The main advantageous effect of the method in accordance with the invention can be seen from FIG. 3a, which shows a Medium Access Control data flow resulting in accordance with the invention.

It can be seen that data DATA which is to be forwarded is transmitted from the first central control device CCX to the intermediate station FNX, and from there without delay to the second central control device CCY. This happens because, by comparison with the data flow in accordance with the prior art, described and shown above, due to the method in accordance with the invention no resource request queries, which are generally offset in time relative to the data DATA, arise.

This also has the advantage that the available resources are not occupied by messages of this type.

Also shown is the use of resources in the case of forwarding in accordance with the inventive method. It can be seen that the data DATA to be forwarded comes to the second central control device CCY in the time resource of the radio coverage area provided by the first central control unit CCX.

Apart from the advantages already explained, this also avoids entering packets into transmission queues.
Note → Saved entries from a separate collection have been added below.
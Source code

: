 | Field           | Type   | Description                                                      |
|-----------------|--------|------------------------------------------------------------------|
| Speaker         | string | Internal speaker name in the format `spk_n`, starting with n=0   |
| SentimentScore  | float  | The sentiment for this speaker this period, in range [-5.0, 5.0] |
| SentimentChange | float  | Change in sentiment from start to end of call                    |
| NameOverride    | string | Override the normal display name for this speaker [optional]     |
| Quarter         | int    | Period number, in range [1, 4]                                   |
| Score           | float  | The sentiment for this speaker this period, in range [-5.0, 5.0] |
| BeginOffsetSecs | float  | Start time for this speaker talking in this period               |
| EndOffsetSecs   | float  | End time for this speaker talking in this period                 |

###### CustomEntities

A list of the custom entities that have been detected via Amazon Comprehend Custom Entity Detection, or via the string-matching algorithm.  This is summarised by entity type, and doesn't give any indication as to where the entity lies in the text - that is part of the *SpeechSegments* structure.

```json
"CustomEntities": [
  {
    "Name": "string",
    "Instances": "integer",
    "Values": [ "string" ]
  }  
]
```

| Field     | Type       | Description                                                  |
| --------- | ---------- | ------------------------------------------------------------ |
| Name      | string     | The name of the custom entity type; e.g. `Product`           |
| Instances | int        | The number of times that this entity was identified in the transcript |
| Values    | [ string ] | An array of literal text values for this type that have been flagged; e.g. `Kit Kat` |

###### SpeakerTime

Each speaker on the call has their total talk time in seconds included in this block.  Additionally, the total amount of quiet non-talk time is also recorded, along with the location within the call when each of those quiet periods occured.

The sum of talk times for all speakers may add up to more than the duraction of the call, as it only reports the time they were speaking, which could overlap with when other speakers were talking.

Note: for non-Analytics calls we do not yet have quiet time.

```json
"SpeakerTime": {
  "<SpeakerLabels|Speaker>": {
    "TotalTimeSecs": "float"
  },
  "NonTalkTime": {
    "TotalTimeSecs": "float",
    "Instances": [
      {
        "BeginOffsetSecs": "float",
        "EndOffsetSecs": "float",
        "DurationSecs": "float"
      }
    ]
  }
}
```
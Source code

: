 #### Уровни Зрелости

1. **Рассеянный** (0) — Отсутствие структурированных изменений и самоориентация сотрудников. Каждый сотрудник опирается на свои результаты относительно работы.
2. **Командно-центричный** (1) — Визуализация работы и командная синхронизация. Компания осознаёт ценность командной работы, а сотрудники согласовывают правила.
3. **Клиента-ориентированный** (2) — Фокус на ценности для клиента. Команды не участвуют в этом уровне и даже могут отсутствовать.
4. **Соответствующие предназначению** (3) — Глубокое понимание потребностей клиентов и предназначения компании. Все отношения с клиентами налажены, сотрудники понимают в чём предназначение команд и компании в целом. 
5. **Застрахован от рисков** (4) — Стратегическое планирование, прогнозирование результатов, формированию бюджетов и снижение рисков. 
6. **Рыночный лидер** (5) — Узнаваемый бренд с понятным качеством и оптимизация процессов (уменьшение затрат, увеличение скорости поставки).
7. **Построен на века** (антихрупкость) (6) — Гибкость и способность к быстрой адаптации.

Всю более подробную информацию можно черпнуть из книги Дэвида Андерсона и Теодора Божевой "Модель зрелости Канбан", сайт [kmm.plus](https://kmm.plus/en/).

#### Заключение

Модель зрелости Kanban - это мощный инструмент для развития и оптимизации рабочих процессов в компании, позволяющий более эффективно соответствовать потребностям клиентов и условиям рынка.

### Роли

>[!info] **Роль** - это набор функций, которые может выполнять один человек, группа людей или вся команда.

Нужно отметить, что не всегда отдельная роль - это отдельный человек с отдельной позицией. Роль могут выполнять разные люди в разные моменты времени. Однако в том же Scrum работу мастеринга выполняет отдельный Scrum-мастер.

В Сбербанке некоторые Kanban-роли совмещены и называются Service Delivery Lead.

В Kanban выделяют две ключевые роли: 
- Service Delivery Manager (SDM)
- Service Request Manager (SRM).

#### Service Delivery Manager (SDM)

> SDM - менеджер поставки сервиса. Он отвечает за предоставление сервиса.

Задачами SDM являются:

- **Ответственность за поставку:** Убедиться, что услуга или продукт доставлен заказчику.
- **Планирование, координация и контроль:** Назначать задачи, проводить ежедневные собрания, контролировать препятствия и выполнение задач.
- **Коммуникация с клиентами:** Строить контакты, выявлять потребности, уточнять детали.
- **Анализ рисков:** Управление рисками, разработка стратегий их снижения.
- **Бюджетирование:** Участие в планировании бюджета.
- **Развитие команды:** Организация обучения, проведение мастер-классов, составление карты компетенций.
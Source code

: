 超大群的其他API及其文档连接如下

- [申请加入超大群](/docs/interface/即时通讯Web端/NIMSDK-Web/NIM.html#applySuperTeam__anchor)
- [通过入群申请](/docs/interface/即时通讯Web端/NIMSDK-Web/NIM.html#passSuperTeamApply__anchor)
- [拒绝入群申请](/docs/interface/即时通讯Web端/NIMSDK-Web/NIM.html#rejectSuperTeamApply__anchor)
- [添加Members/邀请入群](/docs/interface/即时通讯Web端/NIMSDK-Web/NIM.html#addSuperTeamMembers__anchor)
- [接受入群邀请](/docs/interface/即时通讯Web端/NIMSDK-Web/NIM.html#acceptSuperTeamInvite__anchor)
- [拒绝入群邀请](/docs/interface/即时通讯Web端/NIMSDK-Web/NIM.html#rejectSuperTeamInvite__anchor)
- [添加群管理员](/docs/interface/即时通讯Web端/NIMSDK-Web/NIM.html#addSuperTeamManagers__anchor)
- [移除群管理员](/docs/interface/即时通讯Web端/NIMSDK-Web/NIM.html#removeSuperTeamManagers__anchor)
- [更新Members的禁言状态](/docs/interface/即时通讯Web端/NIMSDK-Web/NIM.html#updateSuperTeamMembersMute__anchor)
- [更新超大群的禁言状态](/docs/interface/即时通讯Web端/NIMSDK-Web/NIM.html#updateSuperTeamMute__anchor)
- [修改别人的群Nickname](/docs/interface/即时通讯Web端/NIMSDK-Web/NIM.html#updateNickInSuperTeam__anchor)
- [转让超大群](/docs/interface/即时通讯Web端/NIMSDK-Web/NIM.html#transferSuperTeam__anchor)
In addition, intermediate stations are freed of IP router functions, which leads to a further reduction in the complexity of the intermediate stations.

Claims

1-9. (canceled)

10. A method for packet-switched data transmission in a self-organizing radio network with at least a first and a second radio coverage area, and at least one mobile communication device for each radio coverage area, which comprises:

operating a first device in the first radio coverage area and a second device in the second radio coverage area, for centrally controlling an assignment of transmission channels assigned to the respective radio coverage area;

operating in each of the first and second radio coverage areas mobile communication devices forming intermediate stations for forwarding to the second radio coverage area data originating from the first radio coverage area; and

thereby operating the first central control device to control the transmission channels available to the first radio coverage area, both for transmitting data between the first central control device and the intermediate station and for transmitting data between the intermediate station and the second central control device.

11. The method according to claim 10, which comprises transmitting control data appended in the transmission with the first central control device on a separate transmission channel.

12. The method according to claim 11, wherein the separate transmission channel is an FCH channel.

13. The method according to claim 12, which comprises, if the FCH channel cannot be received by the second central control device, appending with the intermediate station control data for the second central control device to the data to be forwarded.

14. The method according to claim 10, which comprises adding to the control data at least one of an address of the second central control device and a format of the data to be forwarded.

15. The method according to claim 10, which comprises analyzing the control data in the intermediate station.

16. The method according to claim 10, which comprises analyzing the control data in the second central control device.

17. The method according to claim 10, which comprises operating the radio network using central medium access control in accordance with a standard selected from the group consisting of IEEE 802.11 standard, IEEE 802.16, Hiperlan/2, and a standard derived therefrom.

18. An intermediate station configured for carrying out the method according to claim 10.

19. A central control device configured for carrying out the method according to claim 10.